Hospital phototherapy uses specific blue-spectrum LED lights to break down bilirubin in the skin. It is safe, effective, and often works within 24–48 hours. Most babies can still be breastfed during phototherapy. Frequent feeding during phototherapy actually helps — more feeds mean more stool, and bilirubin is excreted through stool.


Cord Stump Care

The umbilical cord stump — the small, clamped remnant of the cord — dries and falls off on its own, usually between 7 and 21 days. It goes from yellow-green to brown to black and hard before detaching.

What to do:

  • Keep it dry. Dry is the goal. Moisture delays separation and increases infection risk.
  • Fold the front of the diaper down (or use newborn diapers with a notch) so the waistband sits below the stump.
  • Expose to air when possible.
  • Do not apply oil, turmeric, coconut oil, or any home remedies to the stump. These are common traditions in Indian households and are unfortunately harmful — they slow drying and introduce bacteria.
  • In Indian hospital practice, a single application of chlorhexidine gel is sometimes recommended in the first days for infection prevention, particularly in home births or lower-resource settings. Follow your hospital’s or pediatrician’s specific guidance.

What is normal:

  • A small amount of dried blood where it attaches to the skin
  • Mild odor as it dries (not foul)

Signs of infection — seek care:

  • Red, swollen, or warm skin spreading around the base of the stump
  • Foul smell
  • Discharge (pus or oozing)
  • Baby seems unwell, not feeding, feverish

Do not try to remove the stump yourself even if it is “almost off.” Let it detach on its own.


Bathing a Newborn

Sponge Bath Until the Cord Falls

Until the cord stump falls off completely, only sponge baths. Immersing the baby in water before this slows cord drying and increases infection risk. A sponge bath means using a damp, warm cloth to wipe one area at a time while keeping the rest of the baby wrapped.

First Full Bath

Once the cord stump is gone, you can move to a full bath. Use a small baby tub or a clean plastic basin. The room should be warm — Indian homes in winter can be cold enough to chill a small baby quickly.

Water temperature: Around 37°C / 98–100°F. Test with your elbow or inner wrist, not your hand. It should feel warm but not hot.

How to bathe:

  1. Have everything ready before you undress the baby — towel, clean clothes, diaper.
  2. Support the head at all times. Your non-dominant arm goes under the baby’s back, hand supporting the head.
  3. Start with the face (eyes first, wiped outward), then head, then body front, then back.
  4. Genitals last — front to back for girls.
  5. Lift out, immediately wrap in a warm towel, and dry quickly including all skin folds.

How often: 2–3 times per week is sufficient for newborns.
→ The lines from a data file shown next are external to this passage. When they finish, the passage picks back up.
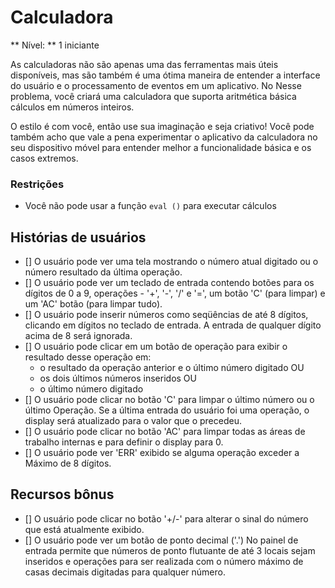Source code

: # Calculadora

** Nível: ** 1 iniciante

As calculadoras não são apenas uma das ferramentas mais úteis disponíveis, mas são
também é uma ótima maneira de entender a interface do usuário e o processamento de eventos em um aplicativo. No
Nesse problema, você criará uma calculadora que suporta aritmética básica
cálculos em números inteiros.

O estilo é com você, então use sua imaginação e seja criativo! Você pode
também acho que vale a pena experimentar o aplicativo da calculadora no seu
dispositivo móvel para entender melhor a funcionalidade básica e os casos extremos.

### Restrições

- Você não pode usar a função `eval ()` para executar cálculos

## Histórias de usuários

- [] O usuário pode ver uma tela mostrando o número atual digitado ou o número
resultado da última operação.
- [] O usuário pode ver um teclado de entrada contendo botões para os dígitos de 0 a 9,
operações - '+', '-', '/' e '=', um botão 'C' (para limpar) e um 'AC'
botão (para limpar tudo).
- [] O usuário pode inserir números como seqüências de até 8 dígitos, clicando em
dígitos no teclado de entrada. A entrada de qualquer dígito acima de 8 será ignorada.
- [] O usuário pode clicar em um botão de operação para exibir o resultado desse
operação em:
    * o resultado da operação anterior e o último número digitado OU
    * os dois últimos números inseridos OU
    * o último número digitado
- [] O usuário pode clicar no botão 'C' para limpar o último número ou o último
Operação. Se a última entrada do usuário foi uma operação, o display será
atualizado para o valor que o precedeu.
- [] O usuário pode clicar no botão 'AC' para limpar todas as áreas de trabalho internas e
para definir o display para 0.
- [] O usuário pode ver 'ERR' exibido se alguma operação exceder a
Máximo de 8 dígitos.

## Recursos bônus

- [] O usuário pode clicar no botão '+/-' para alterar o sinal do número que está
atualmente exibido.
- [] O usuário pode ver um botão de ponto decimal ('.') No painel de entrada
permite que números de ponto flutuante de até 3 locais sejam inseridos e operações para
ser realizada com o número máximo de casas decimais digitadas para qualquer
número.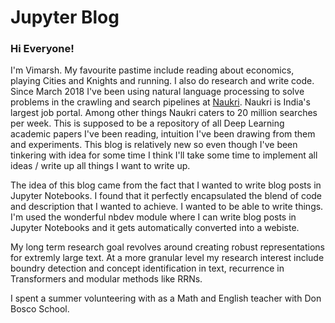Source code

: # Jupyter Blog 



### Hi Everyone! ###

I'm Vimarsh. My favourite pastime include reading about economics, playing Cities and Knights and running. I also do research and write code. Since March 2018 I've been using natural language processing to solve problems in the crawling and search pipelines at [Naukri](https://naukri.com). Naukri is India's largest job portal. Among other things Naukri caters to 20 million searches per week. This is supposed to be a repository of all Deep Learning academic papers I've been reading, intuition I've been drawing from them and experiments. This blog is relatively new so even though I've been tinkering with idea for some time I think I'll take some time to implement all ideas / write up all things I want to write up. 


The idea of this blog came from the fact that I wanted to write blog posts in Jupyter Notebooks. I found that it perfectly encapsulated the blend of code and description that I wanted to achieve. I wanted to be able to write things. I'm used the wonderful nbdev module where I can write blog posts in Jupyter Notebooks and it gets automatically converted into a webiste. 

My long term research goal revolves around creating robust representations for extremly large text.  At a more granular level my research interest include boundry detection and concept identification in text, recurrence in Transformers and modular methods like RRNs.

I spent a summer volunteering with as a Math and English teacher with Don Bosco School.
Daily bathing can dry out their skin.

Products: Tradition vs Evidence

Indian households often have established bathing rituals that vary by region. Here is an honest breakdown:

Besan (chickpea flour) baths: Used as a gentle scrub and cleanser, especially in the first weeks before the first full bath. Besan has mild surfactant properties. There is no robust clinical trial evidence supporting its benefits, but it is also unlikely to harm a healthy baby. If you use it, make sure it does not go near the cord stump.

Soap: If you use soap, choose fragrance-free and specifically formulated for babies (pH-balanced). Adult soaps disrupt the skin barrier. Plain water is often sufficient for newborns.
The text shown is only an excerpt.